Side note: I had wondered previously how Reading would fit Ovie Ejaria (if he signs) into a back three system alongside Swift, Rinomhota and Olise. Playing this version of a back-three formation, as opposed to going with a strike pairing, would allow him to slot into the side. End of side note.
This set-up facilitated Reading’s passing game as the presence of three centre backs and four central midfielders meant the man on the ball never lacked a passing option. There was also plenty of fluency, with Rinomhota free to push up into the final third at will, as he did most clearly for the second goal of the afternoon, but also seen in the outside centre halves (Moore and McIntyre) occasionally pushing upfield.
However, Reading did lack cutting edge in the final third. Although freedom for Olise and Rinomhota meant direct central support for the striker, the lack of pace in behind meant the Royals couldn’t open up Gillingham as they would have wished.
With that in mind, the obvious change would be to sacrifice a central midfielder and go two up top, pairing Joao up with a striker who can get in behind - like McNulty or Puscas. But, surprisingly, when Bowen did bring on forwards Baldock, McNulty and Meite later on in the game (after Puscas had replaced Joao as a lone striker), they did so as attacking midfielders.
Having started the game in a 3-5-1-1, Reading ended it in more of a 3-3-3-1. That was a back three, one deep-lying playmaker (Holsgrove) flanked by wingbacks (Araruna and Samuels), and an attacking three of Meite-McNulty-Baldock behind Puscas.
Who impressed on the day?
Going less on individual performances (given that these players are getting back into match practice) and more on how they fitted tactically, there were some players who stood out. The clearest example of those for me was Andy Rinomhota who, given a freer role in which he could really drive forwards to his heart’s content, was able to cause damage in the final third.
Elsewhere in midfield, Swift looked comfortable as the deepest-lying playmaker, while Laurent had a steady, composed non-competitive debut. The former Shrewsbury man added energy and physical presence alongside Swift, but although on the whole he had a fairly quiet afternoon.
I was also encouraged by how Reading got their defenders into the game higher up the pitch. Playing a back three (plus wingbacks) can backfire offensively if you’re not able to get enough of those defensive players involved in the final third, but Reading were mostly able to avoid that against Gillingham.
Moore and McIntyre enjoy driving upfield with the ball at their feet and, as both were played on the side of their stronger foot, opportunities were there for them to exploit space that opened up ahead. Getting that tactic right on a consistent basis is tricky, and can backfire against stronger opposition, but there were bright signs against Gillingham.
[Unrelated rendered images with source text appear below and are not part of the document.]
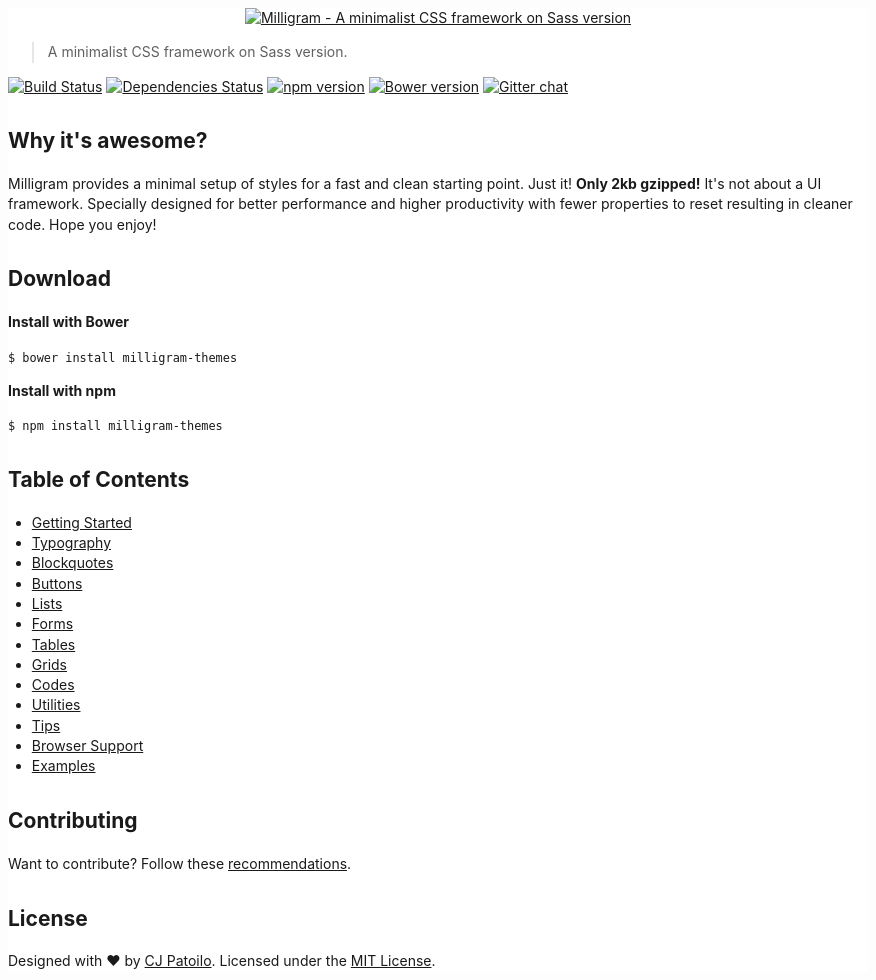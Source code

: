 <p align="center">
	<a href="http://milligram.github.io"><img width="100%" src="https://raw.githubusercontent.com/milligram/milligram.github.io/master/img/thumbnail.jpg" alt="Milligram - A minimalist CSS framework on Sass version"></a>
</p>

> A minimalist CSS framework on Sass version.

[![Build Status](https://travis-ci.org/milligram/milligram-themes.svg?branch=master)](https://travis-ci.org/milligram/milligram-themes)
[![Dependencies Status](https://david-dm.org/milligram/milligram-themes.svg)](https://travis-ci.org/milligram/milligram-themes)
[![npm version](https://badge.fury.io/js/milligram-themes.svg)](https://badge.fury.io/js/milligram-themes)
[![Bower version](https://badge.fury.io/bo/milligram-themes.svg)](https://badge.fury.io/bo/milligram-themes)
[![Gitter chat](https://img.shields.io/badge/gitter-join_the_chat-4cc61e.svg)](https://gitter.im/milligram/milligram)


## Why it's awesome?

Milligram provides a minimal setup of styles for a fast and clean starting point. Just it! **Only 2kb gzipped!** It's not about a UI framework. Specially designed for better performance and higher productivity with fewer properties to reset resulting in cleaner code. Hope you enjoy!


## Download

**Install with Bower**

```sh
$ bower install milligram-themes
```

**Install with npm**

```sh
$ npm install milligram-themes
```


## Table of Contents

- [Getting Started](http://milligram.github.io/#getting-started)
- [Typography](http://milligram.github.io/#typography)
- [Blockquotes](http://milligram.github.io/#blockquotes)
- [Buttons](http://milligram.github.io/#buttons)
- [Lists](http://milligram.github.io/#lists)
- [Forms](http://milligram.github.io/#forms)
- [Tables](http://milligram.github.io/#tables)
- [Grids](http://milligram.github.io/#grids)
- [Codes](http://milligram.github.io/#codes)
- [Utilities](http://milligram.github.io/#utilities)
- [Tips](http://milligram.github.io/#tips)
- [Browser Support](http://milligram.github.io/#browser-support)
- [Examples](http://milligram.github.io/#examples)


## Contributing

Want to contribute? Follow these [recommendations](https://github.com/milligram/milligram-themes/blob/master/.github/contributing.md).


## License

Designed with ♥ by [CJ Patoilo](http://cjpatoilo.com). Licensed under the [MIT License](http://cjpatoilo.mit-license.org).

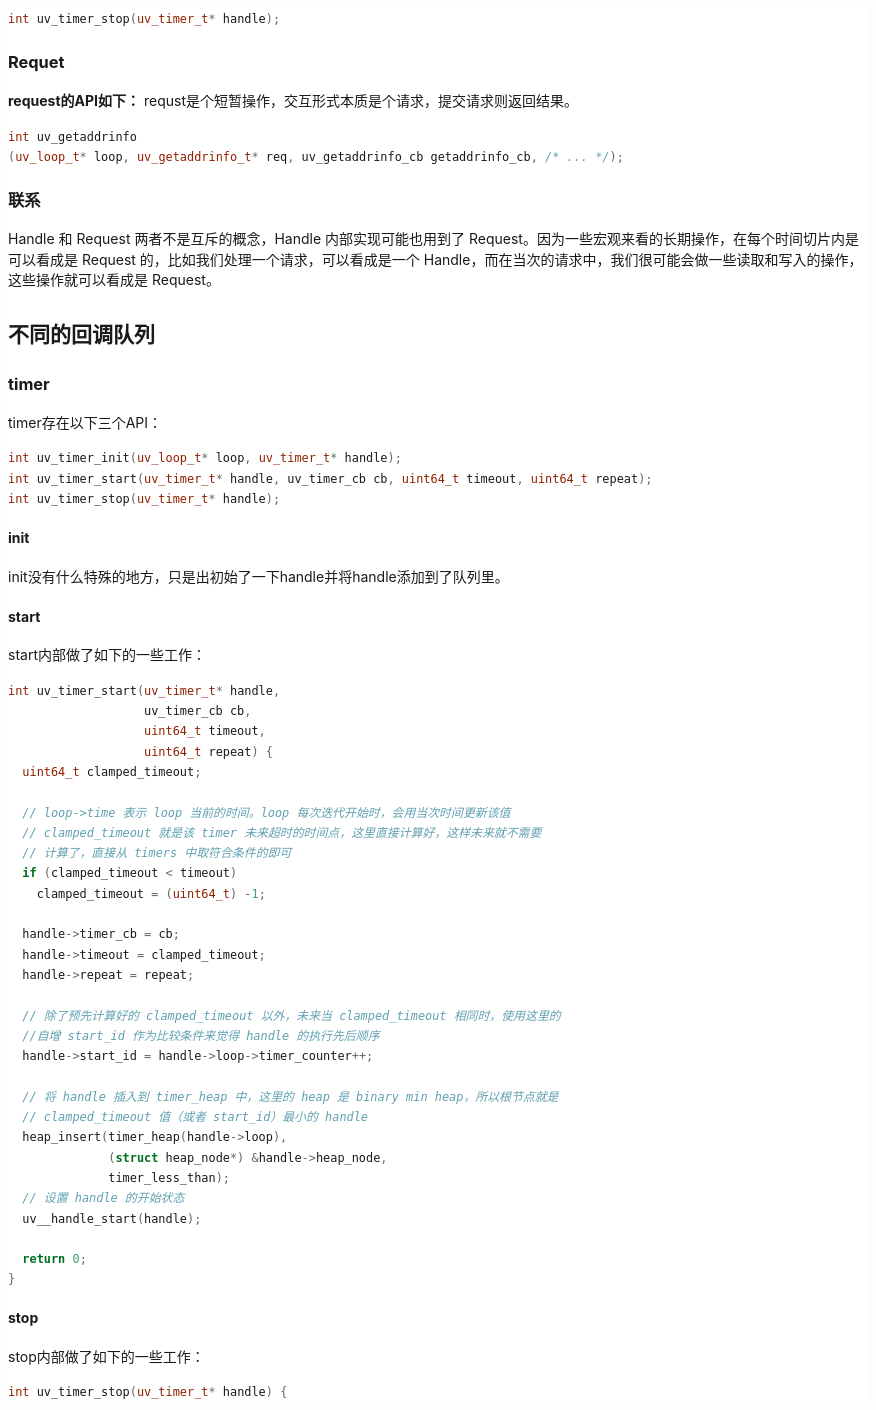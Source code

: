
 ```cpp
int uv_timer_stop(uv_timer_t* handle);
```
### Requet
**request的API如下：**
requst是个短暂操作，交互形式本质是个请求，提交请求则返回结果。
```cpp
int uv_getaddrinfo
(uv_loop_t* loop, uv_getaddrinfo_t* req, uv_getaddrinfo_cb getaddrinfo_cb, /* ... */);
```
### 联系
 Handle 和 Request 两者不是互斥的概念，Handle 内部实现可能也用到了 Request。因为一些宏观来看的长期操作，在每个时间切片内是可以看成是 Request 的，比如我们处理一个请求，可以看成是一个 Handle，而在当次的请求中，我们很可能会做一些读取和写入的操作，这些操作就可以看成是 Request。
## 不同的回调队列
### timer
timer存在以下三个API：
```cpp
int uv_timer_init(uv_loop_t* loop, uv_timer_t* handle);
int uv_timer_start(uv_timer_t* handle, uv_timer_cb cb, uint64_t timeout, uint64_t repeat);
int uv_timer_stop(uv_timer_t* handle);
```
#### init
init没有什么特殊的地方，只是出初始了一下handle并将handle添加到了队列里。
#### start
start内部做了如下的一些工作：
```cpp
int uv_timer_start(uv_timer_t* handle,
                   uv_timer_cb cb,
                   uint64_t timeout,
                   uint64_t repeat) {
  uint64_t clamped_timeout;

  // loop->time 表示 loop 当前的时间。loop 每次迭代开始时，会用当次时间更新该值
  // clamped_timeout 就是该 timer 未来超时的时间点，这里直接计算好，这样未来就不需要
  // 计算了，直接从 timers 中取符合条件的即可
  if (clamped_timeout < timeout)
    clamped_timeout = (uint64_t) -1;

  handle->timer_cb = cb;
  handle->timeout = clamped_timeout;
  handle->repeat = repeat;

  // 除了预先计算好的 clamped_timeout 以外，未来当 clamped_timeout 相同时，使用这里的
  //自增 start_id 作为比较条件来觉得 handle 的执行先后顺序
  handle->start_id = handle->loop->timer_counter++;

  // 将 handle 插入到 timer_heap 中，这里的 heap 是 binary min heap，所以根节点就是
  // clamped_timeout 值（或者 start_id）最小的 handle
  heap_insert(timer_heap(handle->loop),
              (struct heap_node*) &handle->heap_node,
              timer_less_than);
  // 设置 handle 的开始状态
  uv__handle_start(handle);

  return 0;
}
```
#### stop
stop内部做了如下的一些工作：
```cpp
int uv_timer_stop(uv_timer_t* handle) {
```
Reading would do well to stick with this idea and develop it, although Moore’s possible departure to Celtic could throw a spanner in the works.
Other stray observations
- Luke Southwood is now Reading’s second-choice goalkeeper, with Sam Walker not named in the matchday squad against Gillingham. The club are likely trying to move Walker on this summer to reduce the wage bill and create an opportunity for Southwood.
- Fellow returning academy loanees Tom Holmes and Jordan Holsgrove are pretty high up the pecking order. Although neither are likely to start too often, they’re essentially Reading’s next choices at centre half and deep-lying playmaker respectively, having replaced Moore and Swift against Gillingham.
- It’s always good to see new academy players involved with the first team, and two featured against Gillingham. Imari Samuels (17yo left back) and Dejan Tetek (17yo central midfielder) were involved with the senior side for the first time, with the former replacing Richards. It’s likely that both will be displaced as established reinforcements are signed this transfer window, but they could be in line for debuts at some point this season.
- Felipe Araruna’s versatility will come in handy. He replaced Yiadom as a right wingback and looked pretty comfortable there, but would also slot into this setup by playing in central midfield.